Introduction: Innovation in implant design for anterior cervical discectomy has led to zero-profile devices, which lower the risk of dysphagia. However, less is known about postoperative outcomes. This study compares a large series of patients treated with zero-profile devices to a matched cohort with cage-plate implants.
Methods: Patients treated with a zero-profile interbody device (ACDF-Z) for 1-4 level ACDF, from 2013 to 2018, were retrospectively compared to those treated with a cage-plate device (ACDF-P), from 2008 to 2013, by a single surgeon. Fusion rates for patients who had a minimum 1-year follow-up, excluding those with additional hardware or insufficient imaging for fusion assessment, were evaluated via flexion-extension X-ray images or CT scans. Complications like subsidence, symptomatic pseudarthrosis (SP), and adjacent segment disease (ASD) rates were also recorded.
Results: Ninety-four patients underwent ACDF-Z with an average follow-up of 2.5 years (range 1-7) and 92 ACDF-P had an average of 4.8 years follow-up (range 1-12) (p=0.001). Overall fusion rates at the latest available follow-up were 85% by patient and 90% by level, which were similar for both groups. A more in-depth analysis evaluated single-level fusion rates (ACDF-Z=93% vs ACDF-P=88%, p=0.49) and multilevel fusion rates by patient between the 2 groups (ACDF-Z=80% vs ACDF-P=82%, p=1.00). Subsidence was reported more frequently in the ACDF-Z group, but was not statistically significant (ACDF-Z=10% vs ACDF-P=3%, p=0.13). Reoperation for SP (ACDF-P=12% vs ACDF-Z=3%) and ASD (ACDF-P=15% vs ACDF-Z=7%, p=0.11) occurred more often after ACDF-P, but were not statistically different between the 2 groups.

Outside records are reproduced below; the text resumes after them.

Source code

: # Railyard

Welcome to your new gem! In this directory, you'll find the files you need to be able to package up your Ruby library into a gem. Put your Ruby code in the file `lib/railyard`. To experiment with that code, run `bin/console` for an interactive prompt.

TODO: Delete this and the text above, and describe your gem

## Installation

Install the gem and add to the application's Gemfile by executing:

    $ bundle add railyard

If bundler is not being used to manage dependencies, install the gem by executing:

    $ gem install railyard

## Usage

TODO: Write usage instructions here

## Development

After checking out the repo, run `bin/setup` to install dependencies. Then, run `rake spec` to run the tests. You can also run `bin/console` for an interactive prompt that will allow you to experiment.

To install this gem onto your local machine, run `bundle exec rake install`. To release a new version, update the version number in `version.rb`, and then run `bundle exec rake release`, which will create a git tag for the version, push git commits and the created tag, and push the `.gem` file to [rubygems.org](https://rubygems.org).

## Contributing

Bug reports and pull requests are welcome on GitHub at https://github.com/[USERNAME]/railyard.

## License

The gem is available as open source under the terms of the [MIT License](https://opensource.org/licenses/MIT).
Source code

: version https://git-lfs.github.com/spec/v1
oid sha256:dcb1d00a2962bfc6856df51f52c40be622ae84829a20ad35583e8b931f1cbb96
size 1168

Conclusion : Both ACDF-Z and ACDF-P cohorts demonstrated similar fusion rates in this large, single-surgeon study with minimum one-year follow-up. Additionally, there was no significant differences between ACDF-Z and ACDF-P groups when comparing for subsidence, symptomatic pseudarthrosis, and adjacent segment disease rates.